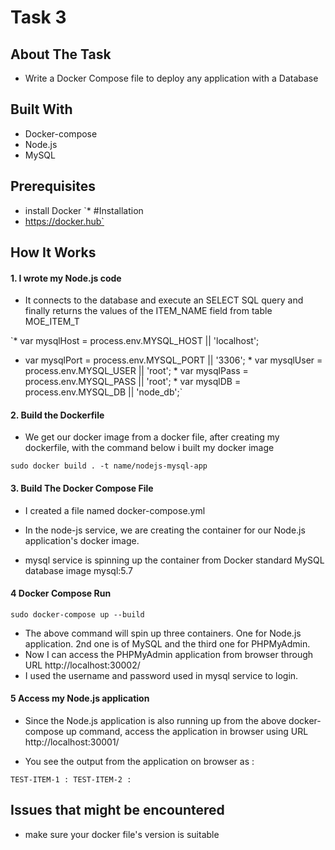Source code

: # Task 3
## About The Task
* Write a Docker Compose file to deploy any application with a Database

## Built With
* Docker-compose
* Node.js
* MySQL

## Prerequisites
* install Docker
`* #Installation
 * https://docker.hub`


## How It Works

#### 1. I wrote my Node.js code
* It connects to the database and execute an SELECT SQL query and finally returns the values of the ITEM_NAME field from table MOE_ITEM_T

`* var mysqlHost = process.env.MYSQL_HOST || 'localhost';
 * var mysqlPort = process.env.MYSQL_PORT || '3306'; * var mysqlUser = process.env.MYSQL_USER || 'root'; * var mysqlPass = process.env.MYSQL_PASS || 'root';  * var mysqlDB   = process.env.MYSQL_DB   || 'node_db';`
 
 #### 2. Build the Dockerfile
* We get our docker image from a docker file, after creating my dockerfile, with the command below i built my docker image

`sudo docker build . -t name/nodejs-mysql-app `

#### 3. Build The Docker Compose File
* I created a file named docker-compose.yml
* In the node-js service, we are creating the container for our Node.js application's docker image.

* mysql service is spinning up the container from Docker standard MySQL database image mysql:5.7

#### 4 Docker Compose Run
`sudo docker-compose up --build`

* The above command will spin up three containers. One for Node.js application. 2nd one is of MySQL and the third one for PHPMyAdmin.
* Now  I can access the PHPMyAdmin application from browser through URL http://localhost:30002/
* I used the username and password used in mysql service to login.


#### 5 Access my Node.js application
* Since the Node.js application is also running up from the above docker-compose up command, access the application in browser using URL http://localhost:30001/

* You see the output from the application on browser as :

`TEST-ITEM-1 : TEST-ITEM-2 :`


## Issues that might be encountered
* make sure your docker file's version is suitable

════════════════════

Instructions for the task
Leaving out the pictures, repeat the data above exactly.

Task response
Source code

: # Task 3
## About The Task
* Write a Docker Compose file to deploy any application with a Database

## Built With
* Docker-compose
* Node.js
* MySQL

## Prerequisites
* install Docker
`* #Installation
 * https://docker.hub`


## How It Works

#### 1. I wrote my Node.js code
* It connects to the database and execute an SELECT SQL query and finally returns the values of the ITEM_NAME field from table MOE_ITEM_T

`* var mysqlHost = process.env.MYSQL_HOST || 'localhost';
 * var mysqlPort = process.env.MYSQL_PORT || '3306'; * var mysqlUser = process.env.MYSQL_USER || 'root'; * var mysqlPass = process.env.MYSQL_PASS || 'root';  * var mysqlDB   = process.env.MYSQL_DB   || 'node_db';`
 
 #### 2. Build the Dockerfile
* We get our docker image from a docker file, after creating my dockerfile, with the command below i built my docker image

`sudo docker build . -t name/nodejs-mysql-app `

#### 3. Build The Docker Compose File
* I created a file named docker-compose.yml
* In the node-js service, we are creating the container for our Node.js application's docker image.

* mysql service is spinning up the container from Docker standard MySQL database image mysql:5.7

#### 4 Docker Compose Run
`sudo docker-compose up --build`

* The above command will spin up three containers. One for Node.js application. 2nd one is of MySQL and the third one for PHPMyAdmin.
* Now  I can access the PHPMyAdmin application from browser through URL http://localhost:30002/
* I used the username and password used in mysql service to login.


#### 5 Access my Node.js application
* Since the Node.js application is also running up from the above docker-compose up command, access the application in browser using URL http://localhost:30001/

* You see the output from the application on browser as :

`TEST-ITEM-1 : TEST-ITEM-2 :`


## Issues that might be encountered
* make sure your docker file's version is suitable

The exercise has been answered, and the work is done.